• **Task objective**: In the material below, find the line that contains "levels, funding models, strategies, energy" and the line that contains "procured in 2018, as", then write out exactly those two lines and everything between them.

• **Data for this task**:
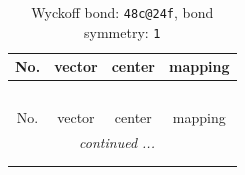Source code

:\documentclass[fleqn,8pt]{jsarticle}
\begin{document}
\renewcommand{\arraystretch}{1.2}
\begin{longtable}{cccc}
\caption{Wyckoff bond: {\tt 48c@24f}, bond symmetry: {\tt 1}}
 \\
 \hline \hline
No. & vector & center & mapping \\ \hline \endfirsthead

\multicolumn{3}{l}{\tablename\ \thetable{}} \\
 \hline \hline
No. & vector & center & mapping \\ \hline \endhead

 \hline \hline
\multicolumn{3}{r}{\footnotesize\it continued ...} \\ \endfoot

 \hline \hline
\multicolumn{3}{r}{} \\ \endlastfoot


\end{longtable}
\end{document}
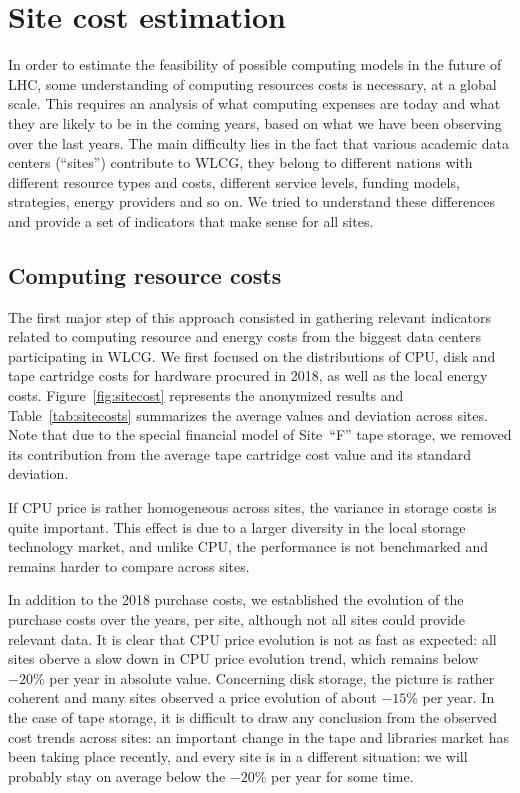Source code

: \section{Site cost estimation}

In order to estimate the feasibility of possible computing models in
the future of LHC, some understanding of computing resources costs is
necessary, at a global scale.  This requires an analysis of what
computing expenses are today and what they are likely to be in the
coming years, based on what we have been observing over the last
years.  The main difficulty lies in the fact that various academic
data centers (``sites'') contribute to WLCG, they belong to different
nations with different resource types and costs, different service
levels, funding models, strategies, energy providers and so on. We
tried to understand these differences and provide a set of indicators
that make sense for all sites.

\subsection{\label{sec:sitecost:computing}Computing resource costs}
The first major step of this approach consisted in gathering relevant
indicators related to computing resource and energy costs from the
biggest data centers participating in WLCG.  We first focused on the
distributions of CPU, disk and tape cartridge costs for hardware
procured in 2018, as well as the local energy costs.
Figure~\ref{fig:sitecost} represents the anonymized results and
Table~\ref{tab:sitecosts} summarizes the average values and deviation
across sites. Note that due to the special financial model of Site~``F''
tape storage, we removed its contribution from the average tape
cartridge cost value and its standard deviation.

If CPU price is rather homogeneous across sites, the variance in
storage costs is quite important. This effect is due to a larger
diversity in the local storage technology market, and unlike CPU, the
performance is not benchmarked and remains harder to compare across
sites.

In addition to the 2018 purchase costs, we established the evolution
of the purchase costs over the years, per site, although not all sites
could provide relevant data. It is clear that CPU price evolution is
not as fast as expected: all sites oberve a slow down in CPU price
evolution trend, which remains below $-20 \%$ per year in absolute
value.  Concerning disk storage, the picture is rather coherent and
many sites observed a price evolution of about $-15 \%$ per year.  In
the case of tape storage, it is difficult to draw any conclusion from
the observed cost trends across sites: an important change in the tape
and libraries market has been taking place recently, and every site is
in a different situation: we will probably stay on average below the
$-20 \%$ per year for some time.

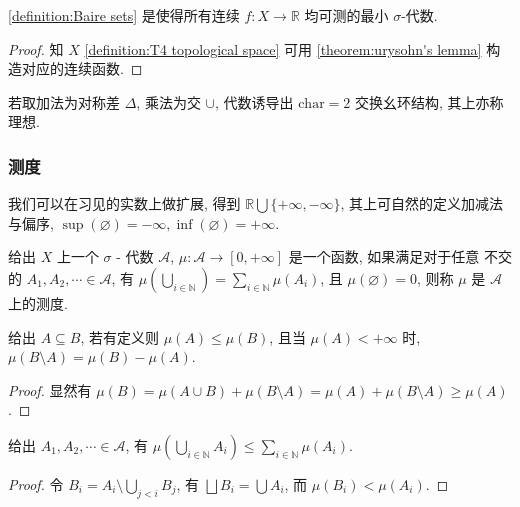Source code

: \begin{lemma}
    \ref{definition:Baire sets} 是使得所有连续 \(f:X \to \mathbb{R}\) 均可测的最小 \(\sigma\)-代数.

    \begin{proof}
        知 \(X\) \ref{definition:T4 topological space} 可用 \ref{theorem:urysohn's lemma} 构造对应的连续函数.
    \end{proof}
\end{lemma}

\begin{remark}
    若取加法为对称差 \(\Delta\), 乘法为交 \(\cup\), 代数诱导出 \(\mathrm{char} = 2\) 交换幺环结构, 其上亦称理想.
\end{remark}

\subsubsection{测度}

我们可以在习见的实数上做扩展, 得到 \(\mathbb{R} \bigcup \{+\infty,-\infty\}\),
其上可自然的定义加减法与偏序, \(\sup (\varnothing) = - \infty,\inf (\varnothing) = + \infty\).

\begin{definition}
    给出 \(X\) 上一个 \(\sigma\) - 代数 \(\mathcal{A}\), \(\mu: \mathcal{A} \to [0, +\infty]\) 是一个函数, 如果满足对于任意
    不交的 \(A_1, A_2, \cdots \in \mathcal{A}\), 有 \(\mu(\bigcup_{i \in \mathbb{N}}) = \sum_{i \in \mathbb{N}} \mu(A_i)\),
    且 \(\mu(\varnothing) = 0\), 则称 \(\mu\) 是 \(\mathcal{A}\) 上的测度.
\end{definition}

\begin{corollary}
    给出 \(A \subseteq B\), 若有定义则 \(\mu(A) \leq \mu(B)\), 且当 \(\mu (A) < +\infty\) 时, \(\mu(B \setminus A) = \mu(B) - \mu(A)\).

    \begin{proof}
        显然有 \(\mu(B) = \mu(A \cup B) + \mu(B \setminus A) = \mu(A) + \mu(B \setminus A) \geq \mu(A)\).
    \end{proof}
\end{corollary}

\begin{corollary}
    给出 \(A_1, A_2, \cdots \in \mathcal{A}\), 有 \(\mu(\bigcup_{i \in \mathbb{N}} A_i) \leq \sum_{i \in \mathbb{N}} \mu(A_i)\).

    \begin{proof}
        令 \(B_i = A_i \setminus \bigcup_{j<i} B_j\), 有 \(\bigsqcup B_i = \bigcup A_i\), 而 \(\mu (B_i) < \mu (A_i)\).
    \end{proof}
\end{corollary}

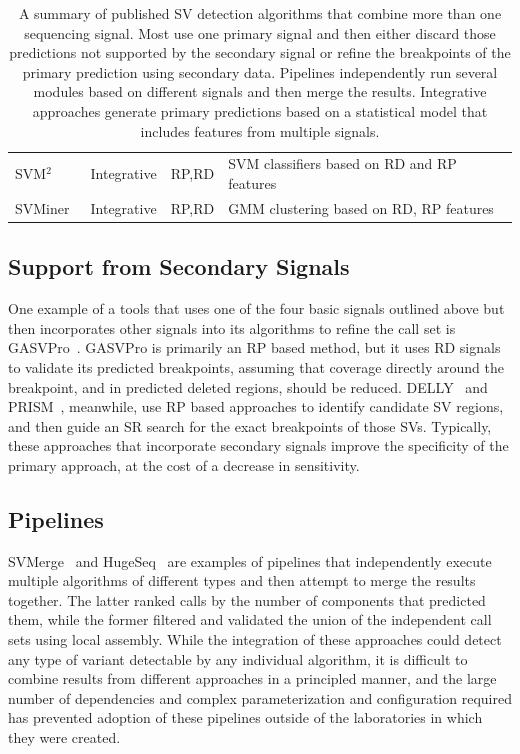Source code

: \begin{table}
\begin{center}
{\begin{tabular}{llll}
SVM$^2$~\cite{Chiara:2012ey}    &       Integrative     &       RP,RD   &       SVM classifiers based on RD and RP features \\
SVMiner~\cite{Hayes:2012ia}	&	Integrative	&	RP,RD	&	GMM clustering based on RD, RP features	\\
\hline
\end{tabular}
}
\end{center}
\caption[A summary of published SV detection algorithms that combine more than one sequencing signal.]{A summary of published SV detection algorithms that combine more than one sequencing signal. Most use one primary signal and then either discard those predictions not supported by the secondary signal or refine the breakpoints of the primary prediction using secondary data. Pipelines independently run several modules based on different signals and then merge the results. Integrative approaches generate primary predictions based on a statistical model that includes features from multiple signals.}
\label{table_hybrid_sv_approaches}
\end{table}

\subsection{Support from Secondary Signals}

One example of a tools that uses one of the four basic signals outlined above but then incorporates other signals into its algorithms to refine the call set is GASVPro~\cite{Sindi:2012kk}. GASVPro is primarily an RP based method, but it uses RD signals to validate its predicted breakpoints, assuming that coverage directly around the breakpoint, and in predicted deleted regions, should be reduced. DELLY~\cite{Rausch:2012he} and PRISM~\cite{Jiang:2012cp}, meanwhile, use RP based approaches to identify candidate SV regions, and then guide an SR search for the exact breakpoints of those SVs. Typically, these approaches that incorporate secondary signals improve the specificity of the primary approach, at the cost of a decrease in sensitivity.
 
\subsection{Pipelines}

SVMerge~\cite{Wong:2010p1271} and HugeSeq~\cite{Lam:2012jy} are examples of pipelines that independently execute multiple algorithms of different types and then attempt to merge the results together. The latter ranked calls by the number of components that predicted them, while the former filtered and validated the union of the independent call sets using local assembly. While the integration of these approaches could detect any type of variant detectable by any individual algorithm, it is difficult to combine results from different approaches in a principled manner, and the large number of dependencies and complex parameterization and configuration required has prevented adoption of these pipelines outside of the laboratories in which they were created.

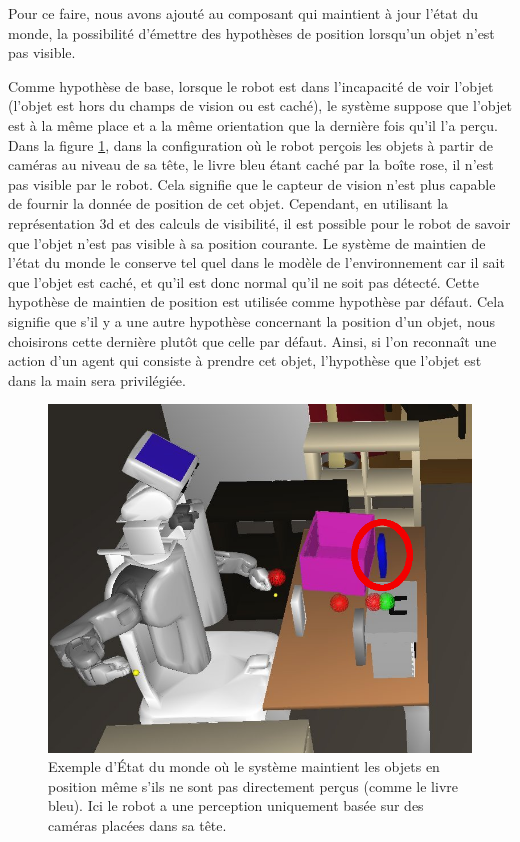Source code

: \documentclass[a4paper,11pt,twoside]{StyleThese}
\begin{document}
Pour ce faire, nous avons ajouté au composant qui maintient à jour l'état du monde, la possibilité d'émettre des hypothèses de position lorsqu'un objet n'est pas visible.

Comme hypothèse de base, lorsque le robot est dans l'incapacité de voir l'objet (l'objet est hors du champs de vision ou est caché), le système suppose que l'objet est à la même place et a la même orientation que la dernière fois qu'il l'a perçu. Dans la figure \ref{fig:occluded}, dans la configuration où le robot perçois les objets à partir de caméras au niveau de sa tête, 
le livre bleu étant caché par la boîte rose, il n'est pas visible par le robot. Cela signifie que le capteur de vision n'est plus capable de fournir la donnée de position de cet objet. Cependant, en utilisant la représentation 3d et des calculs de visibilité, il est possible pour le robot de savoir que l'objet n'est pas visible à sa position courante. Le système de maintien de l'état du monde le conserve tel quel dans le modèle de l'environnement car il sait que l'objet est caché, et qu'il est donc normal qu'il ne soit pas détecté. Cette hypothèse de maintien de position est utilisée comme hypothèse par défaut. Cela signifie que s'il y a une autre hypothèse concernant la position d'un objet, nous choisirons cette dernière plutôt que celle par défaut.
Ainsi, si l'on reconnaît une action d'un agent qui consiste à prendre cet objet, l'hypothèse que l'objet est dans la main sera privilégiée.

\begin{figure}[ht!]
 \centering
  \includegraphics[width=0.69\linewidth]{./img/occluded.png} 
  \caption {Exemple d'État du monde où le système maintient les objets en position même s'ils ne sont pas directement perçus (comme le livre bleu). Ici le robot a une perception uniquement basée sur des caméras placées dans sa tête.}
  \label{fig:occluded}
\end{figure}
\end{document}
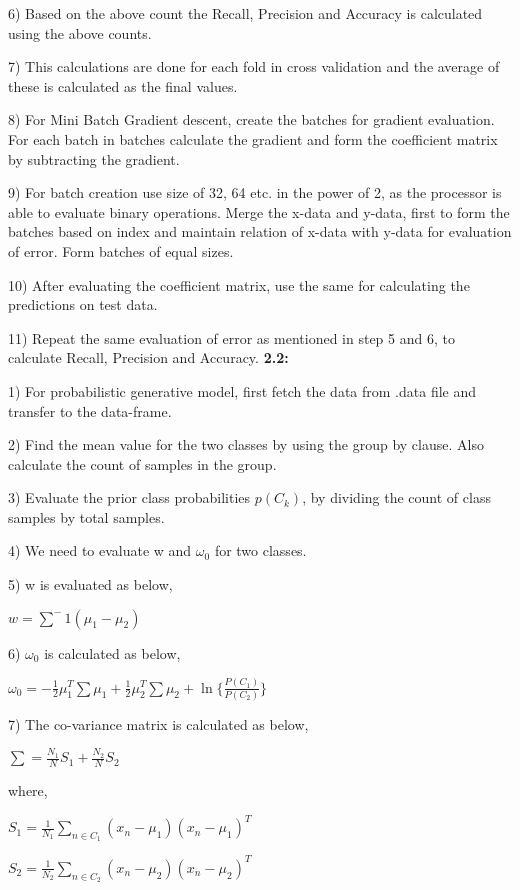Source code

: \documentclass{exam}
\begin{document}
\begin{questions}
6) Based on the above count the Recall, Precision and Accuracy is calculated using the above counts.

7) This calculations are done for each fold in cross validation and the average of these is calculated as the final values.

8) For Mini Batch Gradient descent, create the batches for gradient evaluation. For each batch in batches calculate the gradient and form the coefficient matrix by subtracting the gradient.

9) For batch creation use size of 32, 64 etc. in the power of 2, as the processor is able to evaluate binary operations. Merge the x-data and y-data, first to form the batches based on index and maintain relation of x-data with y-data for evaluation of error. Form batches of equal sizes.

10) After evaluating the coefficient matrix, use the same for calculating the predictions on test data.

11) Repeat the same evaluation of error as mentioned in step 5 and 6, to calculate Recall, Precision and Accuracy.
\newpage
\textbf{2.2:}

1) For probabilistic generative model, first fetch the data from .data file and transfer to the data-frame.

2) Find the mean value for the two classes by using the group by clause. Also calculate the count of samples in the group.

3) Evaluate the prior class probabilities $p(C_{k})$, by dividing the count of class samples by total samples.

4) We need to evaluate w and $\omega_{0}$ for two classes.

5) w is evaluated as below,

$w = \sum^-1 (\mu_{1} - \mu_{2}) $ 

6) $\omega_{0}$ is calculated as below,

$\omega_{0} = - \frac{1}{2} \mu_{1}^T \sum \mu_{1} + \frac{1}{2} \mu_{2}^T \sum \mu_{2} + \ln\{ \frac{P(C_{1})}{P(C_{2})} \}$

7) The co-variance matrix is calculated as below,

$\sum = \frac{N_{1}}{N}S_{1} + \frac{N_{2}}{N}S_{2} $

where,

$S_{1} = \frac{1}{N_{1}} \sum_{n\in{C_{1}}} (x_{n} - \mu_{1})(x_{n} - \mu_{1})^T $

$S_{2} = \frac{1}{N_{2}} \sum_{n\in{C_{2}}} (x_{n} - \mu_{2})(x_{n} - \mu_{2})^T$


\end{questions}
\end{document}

• **Output of the exercise**:
levels, funding models, strategies, energy providers and so on. We
tried to understand these differences and provide a set of indicators
that make sense for all sites.

\subsection{\label{sec:sitecost:computing}Computing resource costs}
The first major step of this approach consisted in gathering relevant
indicators related to computing resource and energy costs from the
biggest data centers participating in WLCG.  We first focused on the
distributions of CPU, disk and tape cartridge costs for hardware
procured in 2018, as well as the local energy costs.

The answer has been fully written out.